Task to complete.
In every line of the records, look for "MATERIALIZE", then report how many lines have it and nothing else.

Data records
****************
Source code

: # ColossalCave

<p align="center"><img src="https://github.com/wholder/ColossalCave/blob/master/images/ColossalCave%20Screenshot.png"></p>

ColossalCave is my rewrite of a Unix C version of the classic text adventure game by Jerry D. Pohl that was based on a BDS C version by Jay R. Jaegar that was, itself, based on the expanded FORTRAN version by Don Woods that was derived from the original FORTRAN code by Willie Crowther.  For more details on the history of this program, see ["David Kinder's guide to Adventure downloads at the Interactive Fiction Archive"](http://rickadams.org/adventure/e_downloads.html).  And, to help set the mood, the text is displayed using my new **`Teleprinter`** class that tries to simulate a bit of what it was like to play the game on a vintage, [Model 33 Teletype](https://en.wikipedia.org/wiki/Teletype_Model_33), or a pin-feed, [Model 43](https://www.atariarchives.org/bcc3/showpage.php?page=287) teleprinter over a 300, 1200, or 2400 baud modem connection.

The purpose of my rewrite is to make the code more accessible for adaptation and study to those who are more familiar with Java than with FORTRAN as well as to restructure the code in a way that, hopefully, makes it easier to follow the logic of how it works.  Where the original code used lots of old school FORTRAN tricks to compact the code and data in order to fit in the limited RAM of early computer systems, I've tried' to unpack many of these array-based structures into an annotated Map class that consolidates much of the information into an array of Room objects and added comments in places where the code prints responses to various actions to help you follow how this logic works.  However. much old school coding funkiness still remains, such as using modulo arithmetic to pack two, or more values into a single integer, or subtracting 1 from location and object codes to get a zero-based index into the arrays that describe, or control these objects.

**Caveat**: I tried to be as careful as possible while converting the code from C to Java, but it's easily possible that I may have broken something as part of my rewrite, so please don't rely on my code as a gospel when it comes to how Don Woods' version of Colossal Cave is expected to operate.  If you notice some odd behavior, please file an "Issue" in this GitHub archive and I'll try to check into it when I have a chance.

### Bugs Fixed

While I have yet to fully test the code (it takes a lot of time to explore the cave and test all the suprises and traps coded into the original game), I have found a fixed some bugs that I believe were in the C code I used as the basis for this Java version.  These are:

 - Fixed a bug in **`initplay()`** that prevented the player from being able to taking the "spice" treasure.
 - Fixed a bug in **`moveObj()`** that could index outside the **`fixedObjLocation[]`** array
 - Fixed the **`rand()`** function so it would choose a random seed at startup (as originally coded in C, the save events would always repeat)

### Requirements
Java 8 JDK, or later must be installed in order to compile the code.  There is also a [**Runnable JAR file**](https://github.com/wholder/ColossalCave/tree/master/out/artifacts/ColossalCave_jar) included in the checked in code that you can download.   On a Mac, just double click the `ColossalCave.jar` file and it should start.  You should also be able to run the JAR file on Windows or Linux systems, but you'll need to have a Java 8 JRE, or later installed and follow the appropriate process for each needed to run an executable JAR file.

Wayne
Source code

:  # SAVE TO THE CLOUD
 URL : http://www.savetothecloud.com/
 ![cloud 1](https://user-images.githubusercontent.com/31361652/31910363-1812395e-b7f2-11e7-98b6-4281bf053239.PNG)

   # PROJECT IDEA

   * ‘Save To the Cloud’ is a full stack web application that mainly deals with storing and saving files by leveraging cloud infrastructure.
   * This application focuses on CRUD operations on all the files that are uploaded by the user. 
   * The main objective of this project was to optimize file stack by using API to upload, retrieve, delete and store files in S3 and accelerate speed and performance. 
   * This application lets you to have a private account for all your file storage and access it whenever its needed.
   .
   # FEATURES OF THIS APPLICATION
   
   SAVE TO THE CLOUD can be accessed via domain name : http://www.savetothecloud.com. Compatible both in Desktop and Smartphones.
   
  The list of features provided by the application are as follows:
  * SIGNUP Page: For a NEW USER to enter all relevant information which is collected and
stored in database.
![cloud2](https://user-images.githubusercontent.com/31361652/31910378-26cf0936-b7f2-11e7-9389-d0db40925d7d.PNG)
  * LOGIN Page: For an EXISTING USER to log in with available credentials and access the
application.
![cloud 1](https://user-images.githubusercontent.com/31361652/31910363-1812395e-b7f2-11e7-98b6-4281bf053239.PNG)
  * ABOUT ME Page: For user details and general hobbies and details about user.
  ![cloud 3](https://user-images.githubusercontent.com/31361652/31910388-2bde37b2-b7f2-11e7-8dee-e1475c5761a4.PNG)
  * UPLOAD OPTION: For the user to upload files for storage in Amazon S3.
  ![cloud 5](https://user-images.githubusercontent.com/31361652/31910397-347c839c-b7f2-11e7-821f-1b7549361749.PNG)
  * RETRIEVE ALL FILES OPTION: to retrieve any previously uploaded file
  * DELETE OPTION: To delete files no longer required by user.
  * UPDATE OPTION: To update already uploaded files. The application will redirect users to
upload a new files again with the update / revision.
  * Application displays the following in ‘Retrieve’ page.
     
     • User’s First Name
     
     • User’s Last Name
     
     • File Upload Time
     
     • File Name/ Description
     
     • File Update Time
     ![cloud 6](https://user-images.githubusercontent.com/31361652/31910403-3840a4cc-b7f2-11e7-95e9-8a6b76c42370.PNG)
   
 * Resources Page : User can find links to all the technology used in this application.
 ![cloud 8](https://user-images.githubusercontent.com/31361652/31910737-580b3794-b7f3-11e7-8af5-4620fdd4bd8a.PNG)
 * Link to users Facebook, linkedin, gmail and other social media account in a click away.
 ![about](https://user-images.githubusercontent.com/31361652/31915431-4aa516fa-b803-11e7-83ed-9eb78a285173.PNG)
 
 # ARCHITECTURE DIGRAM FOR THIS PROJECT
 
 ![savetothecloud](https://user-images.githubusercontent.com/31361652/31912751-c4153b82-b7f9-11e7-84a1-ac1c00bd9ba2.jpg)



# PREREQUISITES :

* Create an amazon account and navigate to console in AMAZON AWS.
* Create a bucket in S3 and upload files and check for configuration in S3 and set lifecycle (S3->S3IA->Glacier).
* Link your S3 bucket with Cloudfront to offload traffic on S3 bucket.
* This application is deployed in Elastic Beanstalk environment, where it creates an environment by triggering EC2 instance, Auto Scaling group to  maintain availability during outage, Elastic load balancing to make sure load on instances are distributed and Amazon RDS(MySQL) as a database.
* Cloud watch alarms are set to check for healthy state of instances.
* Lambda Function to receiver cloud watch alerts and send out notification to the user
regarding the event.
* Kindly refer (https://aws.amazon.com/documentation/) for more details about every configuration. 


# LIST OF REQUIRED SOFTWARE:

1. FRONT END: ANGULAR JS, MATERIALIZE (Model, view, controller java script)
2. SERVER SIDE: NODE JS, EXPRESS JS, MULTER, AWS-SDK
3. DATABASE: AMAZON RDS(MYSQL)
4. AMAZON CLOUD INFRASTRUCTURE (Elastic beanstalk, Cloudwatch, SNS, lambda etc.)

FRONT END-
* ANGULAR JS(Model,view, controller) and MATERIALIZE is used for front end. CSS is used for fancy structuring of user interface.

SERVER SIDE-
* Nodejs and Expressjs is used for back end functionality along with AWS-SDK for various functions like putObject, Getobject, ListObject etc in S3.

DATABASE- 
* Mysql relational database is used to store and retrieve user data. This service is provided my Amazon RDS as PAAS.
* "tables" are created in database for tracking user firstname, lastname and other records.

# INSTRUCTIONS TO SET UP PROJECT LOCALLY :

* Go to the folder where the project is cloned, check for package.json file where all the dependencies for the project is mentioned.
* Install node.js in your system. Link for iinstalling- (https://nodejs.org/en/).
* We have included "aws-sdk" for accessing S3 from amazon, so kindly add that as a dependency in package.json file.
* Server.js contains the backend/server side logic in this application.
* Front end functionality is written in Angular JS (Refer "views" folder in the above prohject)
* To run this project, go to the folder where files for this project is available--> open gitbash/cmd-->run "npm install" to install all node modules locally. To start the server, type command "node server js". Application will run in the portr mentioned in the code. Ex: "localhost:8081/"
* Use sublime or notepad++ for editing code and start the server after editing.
****************
Response to the task.
2